Chłodny cypryjski początek

To był wyjazd na poszukiwanie słońca 🌞😍🌞 Dobrze, że prócz cienkich koszulek zabrałam coś jeszcze. Larnaka powitała nas lodowatym wiatrem i pochmurnym niebem. W Górach Trodos właśnie trwały zawieje śnieżne i mieliśmy tylko nadzieję, że zanim tam dotrzemy, to jednak pogoda się poprawi.

Tymczasem musimy poskładać rowery, wyprostować oś skrzywioną podczas transportu samolotowego, znaleźć miejsce na przechowanie kartonów na drogę powrotną, zrobić zakupy, szczególnie gaz do kuchenki, zajechać do tekke, zabytkowego meczetu i medresy nieopodal lotniska.

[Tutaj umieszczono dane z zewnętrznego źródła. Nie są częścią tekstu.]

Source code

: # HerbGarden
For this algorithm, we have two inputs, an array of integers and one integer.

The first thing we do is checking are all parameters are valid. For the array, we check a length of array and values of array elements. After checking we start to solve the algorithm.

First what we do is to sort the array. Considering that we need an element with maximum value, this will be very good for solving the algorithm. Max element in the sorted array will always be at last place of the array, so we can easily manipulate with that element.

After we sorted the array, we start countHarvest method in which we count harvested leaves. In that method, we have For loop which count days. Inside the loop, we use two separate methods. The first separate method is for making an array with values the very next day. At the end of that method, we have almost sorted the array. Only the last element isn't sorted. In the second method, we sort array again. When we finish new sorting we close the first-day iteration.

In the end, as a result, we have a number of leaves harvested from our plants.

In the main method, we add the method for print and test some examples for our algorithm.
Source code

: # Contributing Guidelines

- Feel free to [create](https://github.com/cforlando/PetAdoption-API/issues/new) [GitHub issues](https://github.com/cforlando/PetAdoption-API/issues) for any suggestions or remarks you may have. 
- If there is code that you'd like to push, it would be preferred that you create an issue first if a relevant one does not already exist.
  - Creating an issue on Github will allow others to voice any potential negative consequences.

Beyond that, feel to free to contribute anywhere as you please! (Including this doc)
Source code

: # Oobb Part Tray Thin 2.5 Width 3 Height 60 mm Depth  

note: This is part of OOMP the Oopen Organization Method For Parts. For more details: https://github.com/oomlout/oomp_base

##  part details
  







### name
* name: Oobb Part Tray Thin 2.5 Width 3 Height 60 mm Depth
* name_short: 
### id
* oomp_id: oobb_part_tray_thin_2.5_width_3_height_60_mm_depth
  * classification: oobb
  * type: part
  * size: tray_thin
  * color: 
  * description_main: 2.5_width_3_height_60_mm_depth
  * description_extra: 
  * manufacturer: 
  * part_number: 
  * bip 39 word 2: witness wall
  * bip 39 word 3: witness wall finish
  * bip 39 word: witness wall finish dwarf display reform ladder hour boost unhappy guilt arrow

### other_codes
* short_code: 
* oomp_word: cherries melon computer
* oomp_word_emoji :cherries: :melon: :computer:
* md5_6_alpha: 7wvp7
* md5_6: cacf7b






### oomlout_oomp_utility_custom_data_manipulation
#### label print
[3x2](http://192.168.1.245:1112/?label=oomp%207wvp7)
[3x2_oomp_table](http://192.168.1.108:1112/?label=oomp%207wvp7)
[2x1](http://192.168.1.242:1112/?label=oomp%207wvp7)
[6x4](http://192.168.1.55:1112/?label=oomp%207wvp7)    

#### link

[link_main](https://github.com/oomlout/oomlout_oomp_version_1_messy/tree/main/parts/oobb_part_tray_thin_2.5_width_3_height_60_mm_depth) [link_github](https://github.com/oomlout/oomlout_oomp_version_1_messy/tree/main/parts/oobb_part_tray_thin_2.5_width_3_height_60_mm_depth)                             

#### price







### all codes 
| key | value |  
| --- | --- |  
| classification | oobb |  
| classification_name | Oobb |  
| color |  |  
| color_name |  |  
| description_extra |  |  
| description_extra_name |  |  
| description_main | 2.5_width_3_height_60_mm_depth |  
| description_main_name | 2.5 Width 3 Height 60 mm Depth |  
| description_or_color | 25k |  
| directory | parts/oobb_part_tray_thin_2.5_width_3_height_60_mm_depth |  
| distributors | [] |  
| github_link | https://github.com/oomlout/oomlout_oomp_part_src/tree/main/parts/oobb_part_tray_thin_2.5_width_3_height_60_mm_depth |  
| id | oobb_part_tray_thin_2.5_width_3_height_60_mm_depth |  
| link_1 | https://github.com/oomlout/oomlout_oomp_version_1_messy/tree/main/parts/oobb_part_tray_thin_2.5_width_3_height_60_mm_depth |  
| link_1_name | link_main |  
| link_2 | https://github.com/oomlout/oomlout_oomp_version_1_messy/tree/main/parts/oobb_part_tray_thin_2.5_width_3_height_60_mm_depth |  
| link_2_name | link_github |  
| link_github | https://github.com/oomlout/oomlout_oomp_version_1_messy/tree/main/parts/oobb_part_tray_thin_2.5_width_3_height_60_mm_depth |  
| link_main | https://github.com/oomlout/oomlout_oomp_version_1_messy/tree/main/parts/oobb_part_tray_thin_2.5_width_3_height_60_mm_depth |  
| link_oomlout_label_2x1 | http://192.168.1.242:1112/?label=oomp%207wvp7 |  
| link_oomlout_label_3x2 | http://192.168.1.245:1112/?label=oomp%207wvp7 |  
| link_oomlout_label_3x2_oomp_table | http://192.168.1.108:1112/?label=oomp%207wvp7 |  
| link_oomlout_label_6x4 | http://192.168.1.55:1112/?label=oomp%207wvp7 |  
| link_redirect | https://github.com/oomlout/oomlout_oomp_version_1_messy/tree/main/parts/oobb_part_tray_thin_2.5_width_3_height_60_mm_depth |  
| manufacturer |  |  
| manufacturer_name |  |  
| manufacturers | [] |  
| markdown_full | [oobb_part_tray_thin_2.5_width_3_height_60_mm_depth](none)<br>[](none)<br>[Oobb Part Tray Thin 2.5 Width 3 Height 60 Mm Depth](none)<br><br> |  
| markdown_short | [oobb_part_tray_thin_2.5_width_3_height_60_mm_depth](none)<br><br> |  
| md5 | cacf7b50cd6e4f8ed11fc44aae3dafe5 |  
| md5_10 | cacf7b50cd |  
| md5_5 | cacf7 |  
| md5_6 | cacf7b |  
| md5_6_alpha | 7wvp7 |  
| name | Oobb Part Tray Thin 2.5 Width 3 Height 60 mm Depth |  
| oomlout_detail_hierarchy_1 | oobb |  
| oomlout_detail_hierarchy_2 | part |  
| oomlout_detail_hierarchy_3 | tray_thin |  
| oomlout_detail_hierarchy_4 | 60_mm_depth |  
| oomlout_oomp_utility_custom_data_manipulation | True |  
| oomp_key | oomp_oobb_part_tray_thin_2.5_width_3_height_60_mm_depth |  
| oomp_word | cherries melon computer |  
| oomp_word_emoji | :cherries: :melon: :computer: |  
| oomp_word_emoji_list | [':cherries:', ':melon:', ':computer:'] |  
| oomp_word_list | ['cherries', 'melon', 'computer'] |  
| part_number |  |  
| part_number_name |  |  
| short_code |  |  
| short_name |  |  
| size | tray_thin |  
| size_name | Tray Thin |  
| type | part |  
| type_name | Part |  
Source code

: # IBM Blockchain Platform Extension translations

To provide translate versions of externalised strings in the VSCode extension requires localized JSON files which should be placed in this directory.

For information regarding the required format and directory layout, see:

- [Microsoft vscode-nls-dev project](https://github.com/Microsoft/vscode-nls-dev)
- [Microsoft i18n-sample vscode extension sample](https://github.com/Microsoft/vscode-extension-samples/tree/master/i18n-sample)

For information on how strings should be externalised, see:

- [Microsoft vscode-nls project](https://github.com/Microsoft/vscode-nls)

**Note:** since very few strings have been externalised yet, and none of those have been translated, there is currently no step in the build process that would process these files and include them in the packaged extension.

No i sprawdzić, czy na tutejszym słonym jeziorze są flamingi. A na koniec dnia wyszukać miejscówkę na pierwszy biwak. Wszystko się udaje idealnie. Wieczorem spokojnie gotujemy kolację przy namiotach tuż nad brzegiem morza.

Kolejnego dnia ruszamy zgodnie z zaplanowaną trasą. Jedziemy niemal całkowicie pustym wybrzeżem, czasem odbijamy lokalnymi dróżkami wgłąb lądu, zachwycamy się bogactwem dojrzałych owoców na drzewach, czasem wpadamy na gliniaste drogi, które zaklejają rowery.

W ciągu dnia wypogodziło się i temperatura podskoczyła w górę. Dotarliśmy do Aya Napa, która w sezonie jest bardzo popularną miejscowością wypoczynkową. Teraz spokój i cisza. Niedawno otwarto tu podwodne muzeum rzeźby. Rzeźby ustawione są na dnie morskim kilka metrów pod pow. wody ok 300 m od brzegu… Ciekawe. Godzinne pływanie w morzu było całkiem przyjemne. Dla morsów, bo inni pływali w piankach 😆

A za Aya Napa trafiamy na kolejną ekspozycję rzeźb, tym razem w specjalnie utworzonym parku. Park zlokalizowano na wzgórzu, które jest świetnym miejscem do podziwiania nie tylko samych rzeźb ale i zachodzącego właśnie słońca🌞 W ostatnich chwilach dnia zaglądamy jeszcze do kolejnego parku, w którym zgromadzono kolekcje kaktusów.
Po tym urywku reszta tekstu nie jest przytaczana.